Still, the station's detailed enough for me to declare it complete, and move on. That's the good and bad side of the hobby; it's easy to say "it's good enough" and find another project, and then five years later maybe pick up the model again to touch up paint, or add some additional details on the exterior (like rain gutters on the back side?). If the model's never really done, can I say I'm making progress?

Just as a reminder of progress, I realized this was the third station I've built to match a Southern Pacific prototype.

I built the first (now Wrights station) back in grad school when my hobby budget was exactly $30/month, and that was being spendthrift. I remember being so careful in the hobby shop to pick just the materials I'd need for that month's projects. I scratchbuilt the station from styrene, basing it on a pencil sketch of the Agnews depot in the "Valley of Santa Clara" list of historical structures around San Jose. I messed up on scale and length there, but luckily all the South Pacific Coast details in that model matched what was available at Wrights. I modeled wainscoting and plaster walls on the inside, and added the decorative roof support details on the exterior, but I never found windows to fit the scratchbuilt openings I framed, so the window openings are still empty. I might have borrowed a Santa Clara Valley prototype, but its first location was on a shelf layout in imaginary central California. I'm glad it's found an appropriate home.

(On the subject of Wrights, check out these great photos of the tunnel at Wrights as seen in February 2009!)
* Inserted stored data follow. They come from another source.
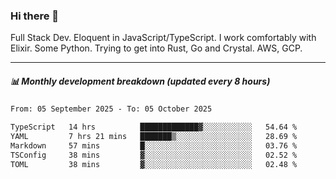 ### Hi there 👋

Full Stack Dev. Eloquent in JavaScript/TypeScript. I work comfortably with Elixir. Some Python. Trying to get into Rust, Go and Crystal. AWS, GCP.

***

##### 📊 Monthly development breakdown (updated every 8 hours)

<!--START_SECTION:waka-->

```txt
From: 05 September 2025 - To: 05 October 2025

TypeScript   14 hrs          █████████████▓░░░░░░░░░░░   54.64 %
YAML         7 hrs 21 mins   ███████▒░░░░░░░░░░░░░░░░░   28.69 %
Markdown     57 mins         █░░░░░░░░░░░░░░░░░░░░░░░░   03.76 %
TSConfig     38 mins         ▓░░░░░░░░░░░░░░░░░░░░░░░░   02.52 %
TOML         38 mins         ▓░░░░░░░░░░░░░░░░░░░░░░░░   02.48 %
```

<!--END_SECTION:waka-->
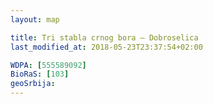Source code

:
 ```yaml
---
layout: map

title: Tri stabla crnog bora – Dobroselica
last_modified_at: 2018-05-23T23:37:54+02:00

WDPA: [555589092]
BioRaS: [103]
geoSrbija:
---
```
The second SP station was the huge San Jose Market Street station that was the main station until 1935. I built this model for a
shelf layout
I keep in the house.
This was another scratchbuilt model, again out of styrene, and I remember just being amazed at how large the model was compared to anything I've done in the past. It's 24 inches long, and has a ton of doors and windows. I also learned about painting fixtures here; I created a little mask out of strip styrene to spray paint the white sashes on the window castings. This model's mostly complete, but it got to the point of looking decent a few years ago, and has never quite been finished. For a while, the interior was the blocking issue, but I added minimal detail a while back. The shelter at the entrance still needs to be attached. Most importantly, the huge barn that covered all the tracks of the station still needs to be built. I'll get to it one of these days... if building that seems fun.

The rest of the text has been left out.